El seguro comercial se basa en la clasificación, estadificación
y fijación de tarifas del riesgo. Esa lógica, válida para muchos
mercados, en salud puede colisionar con principios de
solidaridad, universalidad y protección de población vulnerable.
Asi, introducir seguros prestacionales puede ampliar la cantidad
de productos disponibles, pero no necesariamente mejorar la
eficiencia ni la equidad, e incluso sumar costos de
intermediación, aumento de la segmentación y el traslado de
riesgos complejos hacia otros subsistemas, en un sistema en el
cual el problema central no es únicamente el nivel agregado de
gasto, sino su segmentación por fuentes, su distribución
territorial, la heterogeneidad de recursos per cápita entre
coberturas y la débil articulación entre financiamiento y
resultados sanitarios.
Un contrato de seguro, como una cartilla o una promesa de
prestación, solo garantizan cobertura nominal. La cobertura
efectiva es el acceso oportuno, seguro y continuo a la atención
necesaria, y la distancia entre ambas es uno de los problemas
centrales del sistema argentino.
Sin canasta mínima obligatoria equivalente, sin prohibición
clara de selección de riesgos, sin compensación solidaria
robusta y sin integración regulatoria, las aseguradoras tienen
incentivos para diseñar productos atractivos para población de
bajo riesgo: jóvenes, personas sanas y segmentos con capacidad
de pago, y el efecto posible es el descreme de riesgos
favorables, dejando los riesgos complejos concentrados en obras
sociales, PAMI, prepagas reguladas bajo exigencias sanitarias o
directamente en el sistema público. El resultado no será más
equidad, sino segmentación ampliada. La redistribución ajustada
por riesgo debiera evitar que cada actor capture población sana
y derive riesgo complejo. La solidaridad no puede quedar fuera
del diseño financiero.
El problema no es la existencia de seguros de salud, sino con-
fundir póliza con sistema sanitario. La salud no funciona como
un riesgo patrimonial simple. Una cobertura médica no se agota
en pagar o no pagar una práctica: exige continuidad asistencial,
red suficiente, oportunidad terapéutica, trazabilidad clínica,
calidad, seguridad del paciente, protección ante enfermedades
crónicas y mecanismos claros para resolver conflictos sin que la
judicialización sea la vía normal de acceso. La propia
resolución parece reconocer parcialmente ese problema cuando
exige que, en las coberturas prestacionales, la aseguradora
garantice la continuidad asistencial de asegurados bajo
tratamiento médico o con diagnóstico confirmado. También dispone
que la modificación, sustitución o baja de prestadores no puede
impedir el acceso efectivo a prestaciones durante la vigencia de
las pólizas.
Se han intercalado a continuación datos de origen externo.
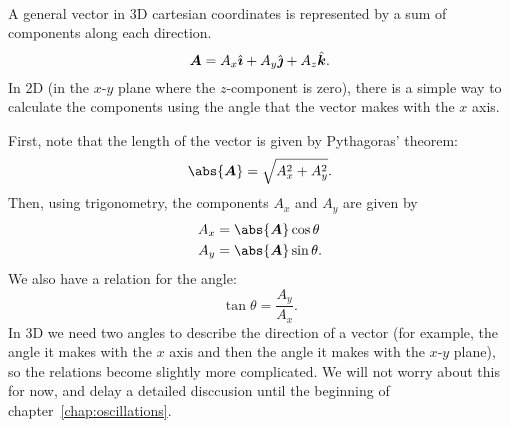 \documentclass[../classical_mechanics.tex]{subfiles}
\begin{document}
        \paragraph{}
        A general vector in 3D cartesian coordinates is represented by a sum of components along each direction.
        \begin{equation}
            \boldsymbol{A}=A_x\hat{\boldsymbol{\imath}}+A_y\hat{\boldsymbol{\jmath}}+A_z\hat{\boldsymbol{k}}.
        \end{equation}
        In 2D (in the $x$-$y$ plane where the $z$-component is zero), there is a simple way to calculate the components using the angle that the vector makes with the $x$ axis.
        \begin{figure}[H]
            \centering
        \end{figure}
        First, note that the length of the vector is given by Pythagoras' theorem:
        \begin{equation}\label{eq:2d-polar-length}
            \abs{\vec{A}}=\sqrt{A_x^2+A_y^2}.
        \end{equation}
        Then, using trigonometry, the components $A_x$ and $A_y$ are given by
        \begin{align}
            A_x&=\abs{\vec{A}}\cos\theta\label{eq:2d-polar-x-component}\\
            A_y&=\abs{\vec{A}}\sin\theta\label{eq:2d-polar-y-component}.
        \end{align}
        We also have a relation for the angle:
        \begin{equation}
            \tan\theta=\frac{A_y}{A_x}\label{eq:2d-polar-theta}.
        \end{equation}
        In 3D we need two angles to describe the direction of a vector (for example, the angle it makes with the $x$ axis and then the angle it makes with the $x$-$y$ plane), so the relations become slightly more complicated.
        We will not worry about this for now, and delay a detailed disccusion until the beginning of chapter~\ref{chap:oscillations}.
\end{document}

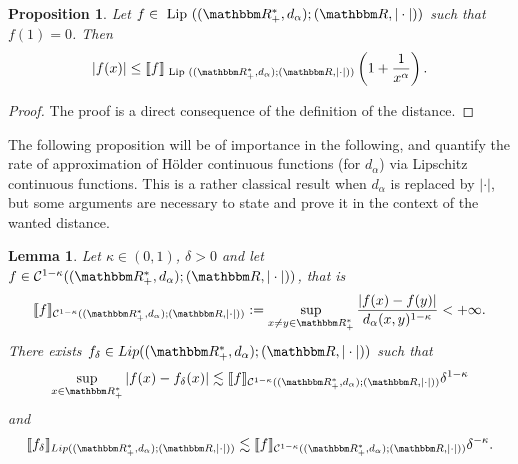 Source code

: \documentclass[a4paper,11pt, reqno]{amsart}
\newcommand{\cC}{\mathcal{C}}	\newcommand{\CC}{\mathbbm{C}}
\newcommand{\1}{\mathbbm{1}}
\theoremstyle{plain}
\newtheorem{lemma}[theorem]{Lemma}
\newtheorem{proposition}[theorem]{Proposition}
\theoremstyle{definition}
\begin{document}

\begin{proposition}
  Let $f \in  \text{ Lip } ((\RR_+^{\ast}, d_{\alpha}) ; (\RR, |
  \cdot |))$ such that $f (1) = 0$. Then
  \[ | f (x) | \le \llbracket f \rrbracket_{ \text{ Lip } ((\RR_+^{\ast}, d_{\alpha}) ; (\RR, | \cdot |))} \left( 1
     + \frac{1}{x^{\alpha}} \right) . \]
\end{proposition}

\begin{proof}
  The proof is a direct consequence of the definition of the distance.
\end{proof}

The following proposition will be of importance in the following, and quantify the rate of approximation of Hölder continuous functions (for $d_\alpha$) via Lipschitz continuous functions. This is a rather classical result when $d_\alpha$ is replaced by $|\cdot|$, but some arguments are necessary to state and prove it in the context of the wanted distance.

\begin{lemma}\label{lemma:holder-smooth-approx}
    Let $\kappa \in (0,1)$, $\delta>0$ and let $f\in \cC^{1-\kappa}((\RR_+^*,d_\alpha);(\RR,|\cdot|))$, that is 
    \[\llbracket f\rrbracket_{\cC^{1-\kappa}((\RR_+^*,d_\alpha);(\RR,|\cdot|))}:=\sup_{x\neq y \in \RR_+^*} \frac{|f(x)-f(y)|}{d_{\alpha}(x,y)^{1-\kappa}} < +\infty.\]
    There exists $f_\delta \in Lip((\RR_+^*,d_\alpha);(\RR,|\cdot|))$ such that 
    \[\sup_{x\in \RR_+^*} |f(x)-f_\delta(x)| \lesssim \llbracket f\rrbracket_{\cC^{1-\kappa}((\RR_+^*,d_\alpha);(\RR,|\cdot|))} \delta^{1-\kappa}\]
    and
    \[\llbracket f_\delta \rrbracket_{Lip((\RR_+^*,d_\alpha);(\RR,|\cdot|))} \lesssim \llbracket f\rrbracket_{\cC^{1-\kappa}((\RR_+^*,d_\alpha);(\RR,|\cdot|))} \delta^{-\kappa}.\]
\end{lemma}
\end{document}
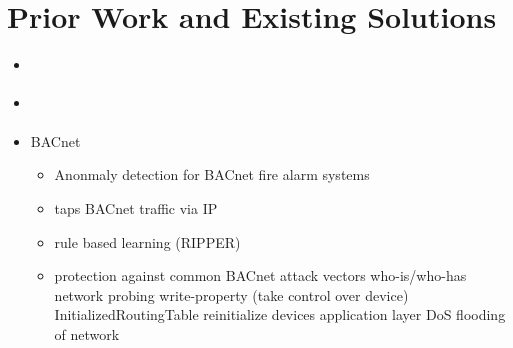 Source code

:\section{Prior Work and Existing Solutions}
\begin{itemize}
	\item \parencite{Yang2006}
	\item \parencite{Celeda2012}
	\item \textcite{Pan2014} BACnet
		\begin{itemize}
			\item Anonmaly detection for BACnet fire alarm systems
			\item taps BACnet traffic via IP
			\item rule based learning (RIPPER)
			\item protection against common BACnet attack vectors
				\subitem who-is/who-has network probing
				\subitem write-property (take control over device)
				\subitem InitializedRoutingTable
				\subitem reinitialize devices
				\subitem application layer DoS
				\subitem flooding of network
		\end{itemize}
\end{itemize} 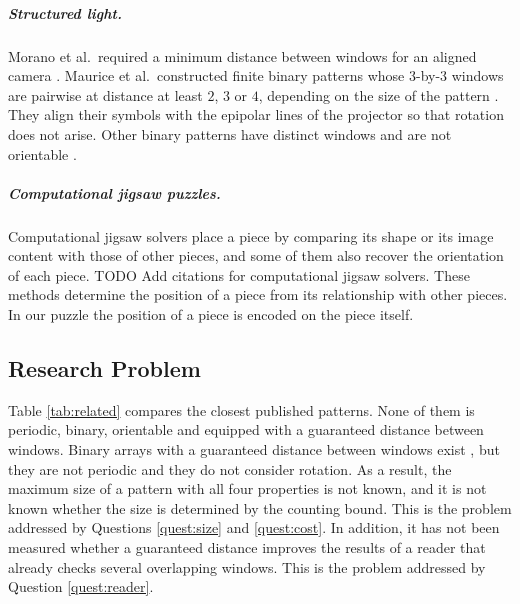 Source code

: \documentclass{lipics-v2021}
\newcommand{\todo}[1]{{\color{blue}TODO #1}}
\begin{document}
\subparagraph*{Structured light.}
Morano et al.\ required a minimum distance between windows for an aligned camera \cite{morano1998structured}.
Maurice et al.\ constructed finite binary patterns whose $3$-by-$3$ windows are pairwise at distance at least $2$, $3$ or $4$, depending on the size of the pattern \cite{maurice2011pattern}.
They align their symbols with the epipolar lines of the projector so that rotation does not arise.
Other binary patterns have distinct windows and are not orientable \cite{xu2007robust}.

\subparagraph*{Computational jigsaw puzzles.}
Computational jigsaw solvers place a piece by comparing its shape or its image content with those of other pieces, and some of them also recover the orientation of each piece.
\todo{Add  citations for computational jigsaw solvers.}
These methods determine the position of a piece from its relationship with other pieces.
In our puzzle the position of a piece is encoded on the piece itself.

\subsection{Research Problem}
\label{sec:background_problem}

Table \ref{tab:related} compares the closest published patterns.
None of them is periodic, binary, orientable and equipped with a guaranteed distance between windows.
Binary arrays with a guaranteed distance between windows exist \cite{chee2022robust,maurice2011pattern}, but they are not periodic and they do not consider rotation.
As a result, the maximum size of a pattern with all four properties is not known, and it is not known whether the size is determined by the counting bound.
This is the problem addressed by Questions \ref{quest:size} and \ref{quest:cost}.
In addition, it has not been measured whether a guaranteed distance improves the results of a reader that already checks several overlapping windows.
This is the problem addressed by Question \ref{quest:reader}.
\end{document}
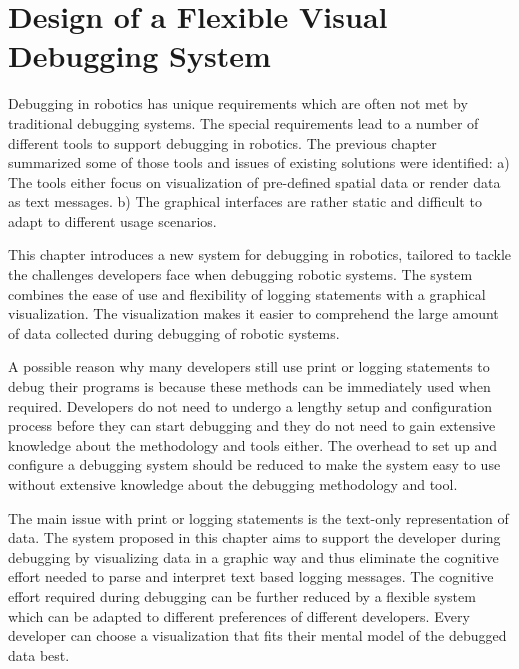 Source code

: \chapter[Design of a Flexible Visual Debugging System]{Design of a Flexible Visual\\Debugging System}
\label{visual_debugging_system}

Debugging in robotics has unique requirements which are often not met by traditional debugging systems. The special requirements lead to a number of different tools to support debugging in robotics. The previous chapter summarized some of those tools and issues of existing solutions were identified: a) The tools either focus on visualization of pre-defined spatial data or render data as text messages. b) The graphical interfaces are rather static and difficult to adapt to different usage scenarios.

This chapter introduces a new system for debugging in robotics, tailored to tackle the challenges developers face when debugging robotic systems. The system combines the ease of use and flexibility of logging statements with a graphical visualization. The visualization makes it easier to comprehend the large amount of data collected during debugging of robotic systems.

A possible reason why many developers still use print or logging statements to debug their programs is because these methods can be immediately used when required. Developers do not need to undergo a lengthy setup and configuration process before they can start debugging and they do not need to gain extensive knowledge about the methodology and tools either. The overhead to set up and configure a debugging system should be reduced to make the system easy to use without extensive knowledge about the debugging methodology and tool.

The main issue with print or logging statements is the text-only representation of data. The system proposed in this chapter aims to support the developer during debugging by visualizing data in a graphic way and thus eliminate the cognitive effort needed to parse and interpret text based logging messages. The cognitive effort required during debugging can be further reduced by a flexible system which can be adapted to different preferences of different developers. Every developer can choose a visualization that fits their mental model of the debugged data best.

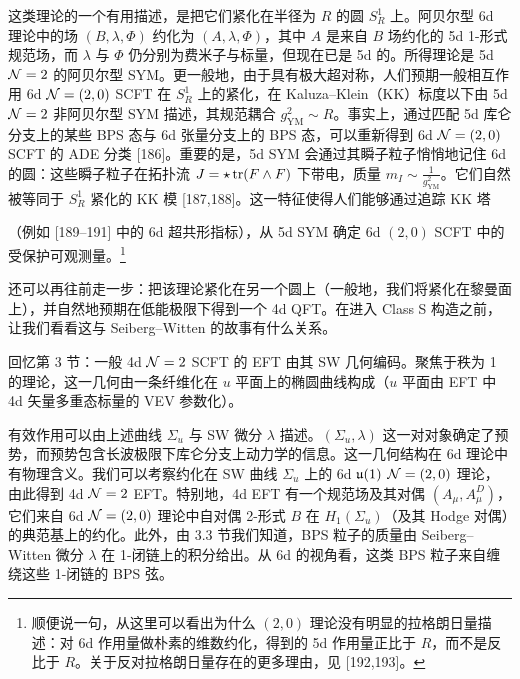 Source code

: 这类理论的一个有用描述，是把它们紧化在半径为 $R$ 的圆 $S^1_R$ 上。阿贝尔型 6d 理论中的场 $(B,\lambda,\Phi)$ 约化为 $(A,\lambda,\Phi)$，其中 $A$ 是来自 $B$ 场约化的 5d 1-形式规范场，而 $\lambda$ 与 $\Phi$ 仍分别为费米子与标量，但现在已是 5d 的。所得理论是 5d $\mathcal{N}=2$ 的阿贝尔型 SYM。更一般地，由于具有极大超对称，人们预期一般相互作用 6d $\mathcal{N}=(2,0)$ SCFT 在 $S^1_R$ 上的紧化，在 Kaluza--Klein（KK）标度以下由 5d $\mathcal{N}=2$ 非阿贝尔型 SYM 描述，其规范耦合 $g^2_{\mathrm{YM}}\sim R$。事实上，通过匹配 5d 库仑分支上的某些 BPS 态与 6d 张量分支上的 BPS 态，可以重新得到 6d $\mathcal{N}=(2,0)$ SCFT 的 ADE 分类 [186]。重要的是，5d SYM 会通过其瞬子粒子悄悄地记住 6d 的圆：这些瞬子粒子在拓扑流 $J=\star\operatorname{tr}(F\wedge F)$ 下带电，质量 $m_I\sim\frac{1}{g^2_{\mathrm{YM}}}$。它们自然被等同于 $S^1_R$ 紧化的 KK 模 [187,188]。这一特征使得人们能够通过追踪 KK 塔

（例如 [189--191] 中的 6d 超共形指标），从 5d SYM 确定 6d $(2,0)$ SCFT 中的受保护可观测量。\footnote{顺便说一句，从这里可以看出为什么 $(2,0)$ 理论没有明显的拉格朗日量描述：对 6d 作用量做朴素的维数约化，得到的 5d 作用量正比于 $R$，而不是反比于 $R$。关于反对拉格朗日量存在的更多理由，见 [192,193]。}




还可以再往前走一步：把该理论紧化在另一个圆上（一般地，我们将紧化在黎曼面上），并自然地预期在低能极限下得到一个 4d QFT。在进入 Class S 构造之前，让我们看看这与 Seiberg--Witten 的故事有什么关系。

回忆第 3 节：一般 4d $\mathcal{N}=2$ SCFT 的 EFT 由其 SW 几何编码。聚焦于秩为 1 的理论，这一几何由一条纤维化在 $u$ 平面上的椭圆曲线构成（$u$ 平面由 EFT 中 4d 矢量多重态标量的 VEV 参数化）。

有效作用可以由上述曲线 $\Sigma_u$ 与 SW 微分 $\lambda$ 描述。$(\Sigma_u,\lambda)$ 这一对对象确定了预势，而预势包含长波极限下库仑分支上动力学的信息。这一几何结构在 6d 理论中有物理含义。我们可以考察约化在 SW 曲线 $\Sigma_u$ 上的 6d $\mathfrak{u}(1)$ $\mathcal{N}=(2,0)$ 理论，由此得到 4d $\mathcal{N}=2$ EFT。特别地，4d EFT 有一个规范场及其对偶 $(A_\mu,A^D_\mu)$，它们来自 6d $\mathcal{N}=(2,0)$ 理论中自对偶 2-形式 $B$ 在 $H_1(\Sigma_u)$（及其 Hodge 对偶）的典范基上的约化。此外，由 3.3 节我们知道，BPS 粒子的质量由 Seiberg--Witten 微分 $\lambda$ 在 1-闭链上的积分给出。从 6d 的视角看，这类 BPS 粒子来自缠绕这些 1-闭链的 BPS 弦。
Sin embargo, la misma norma admite que, por las
características particulares de estos seguros, puedan
contemplarse exclusiones por enfermedades preexistentes tanto en
pólizas individuales como colectivas. Esa tensión es el corazón
del debate.
Argentina ya tiene un sistema de salud dividido en capas: sector
público, obras sociales nacionales y provinciales, PAMI,
medicina prepaga, mutuales, y gasto directo. Según el Censo
2022, el 60,9% de la población declaró contar con obra social o
prepaga, incluyendo PAMI; el resto depende de programas
estatales o de la cobertura pública como vía principal de
atención. Esta- matriz no expresa una universalidad integrada,
sino una segmentación por condición laboral, nivel de ingreso,
edad y territorio. La Resolución 258/2026 no ordena esa
fragmentación, solo agrega un nuevo carril comercial. A
diferencia de obras sociales y empresas de medicina prepaga, que
se vinculan con el Programa Médico Obligatorio y con la
Superintendencia de Servicios de Salud, las aseguradoras
responden a una autoridad cuyo núcleo histórico es la regulación
del contrato de seguro, la solvencia, las reservas técnicas y la
protección del mercado asegurador. Ese saber regulatorio es
necesario, pero no alcanza para gobernar prestaciones sanitarias
complejas, y el riesgo es la asimetría regulatoria. Si una
persona contrata un seguro de salud prestacional en la órbita de
la SSN, puede creer que está comprando una cobertura equivalente
a una prepaga. Pero jurídicamente no es necesariamente lo mismo.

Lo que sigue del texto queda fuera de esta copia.